Hawkins does not hesitate to resolve the ‘did-they-or-didn’t they’ question hanging over the central characters. A prologue, staged as a pop video for a 1980s power ballad complete with flowing curtains, makes very clear Beatrice (Lucy Kierl) and Benedick (Rachel Gill Davies) previously had a relationship which did not end well.
The production is one to which it is easy to relate, the synchronised dancing in the garden party scene generating roars of recognition from those familiar with a girls’ night out.

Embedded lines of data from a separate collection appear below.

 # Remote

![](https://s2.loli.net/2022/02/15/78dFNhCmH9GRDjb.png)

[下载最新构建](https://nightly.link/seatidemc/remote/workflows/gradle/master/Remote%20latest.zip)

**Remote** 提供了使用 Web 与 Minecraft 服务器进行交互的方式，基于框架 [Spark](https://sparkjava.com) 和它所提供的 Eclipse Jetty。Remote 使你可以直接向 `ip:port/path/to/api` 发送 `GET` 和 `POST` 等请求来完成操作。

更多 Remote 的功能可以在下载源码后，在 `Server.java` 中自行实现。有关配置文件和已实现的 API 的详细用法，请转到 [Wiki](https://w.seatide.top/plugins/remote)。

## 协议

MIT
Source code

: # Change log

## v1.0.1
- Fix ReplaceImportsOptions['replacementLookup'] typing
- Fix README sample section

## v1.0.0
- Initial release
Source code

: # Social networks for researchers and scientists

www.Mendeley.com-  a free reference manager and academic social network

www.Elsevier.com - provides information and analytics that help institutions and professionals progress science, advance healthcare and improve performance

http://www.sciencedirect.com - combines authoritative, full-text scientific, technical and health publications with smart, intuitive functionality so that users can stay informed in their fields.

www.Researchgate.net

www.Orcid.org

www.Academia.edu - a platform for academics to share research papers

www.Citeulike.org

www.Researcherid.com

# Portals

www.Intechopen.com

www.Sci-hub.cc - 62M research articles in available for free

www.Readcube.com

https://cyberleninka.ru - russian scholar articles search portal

The cast is strong; unusually, Mia Gibson shows Hero as more than just a dutiful daughter being outraged at the unfair way she is treated. Daisie Moore avoids any suggestion Claudio might be a chancer after a wealthy man’s daughter by making Claudio a genuine romantic. Don John is an underdeveloped villain but Amy Dewsnip’s mood swings from robotic aloofness to tantrums at her underlings suggests a disturbed mind. Fiona Scott milks the plumb comic role of Dogberry to maximum effect, playing the character as a condescending Tory lady much too proud of overseeing the local Neighbourhood Watch.
The concept of opposites attracting as much as wits clashing is at the heart of the relationship between Beatrice and Benedick. Lucy Kierl plays Beatrice as fashion conscious with a probing intellect and sharp tongue. Rachel Gill Davies as Benedick spends much of the first act hungover and looking like she has been dragged backwards through a hedge. When tricked into love, Benedick goes for full giddy ecstasy compared to the more dignified (and exasperated) response of Beatrice. The comic nature of the squabbles between the pair is apparent in their first encounter where, as they argue, the rest of the cast watch, as if at a tennis match.
Much Ado About Nothing is a bright and cheerful show, perfect for a summer’s evening.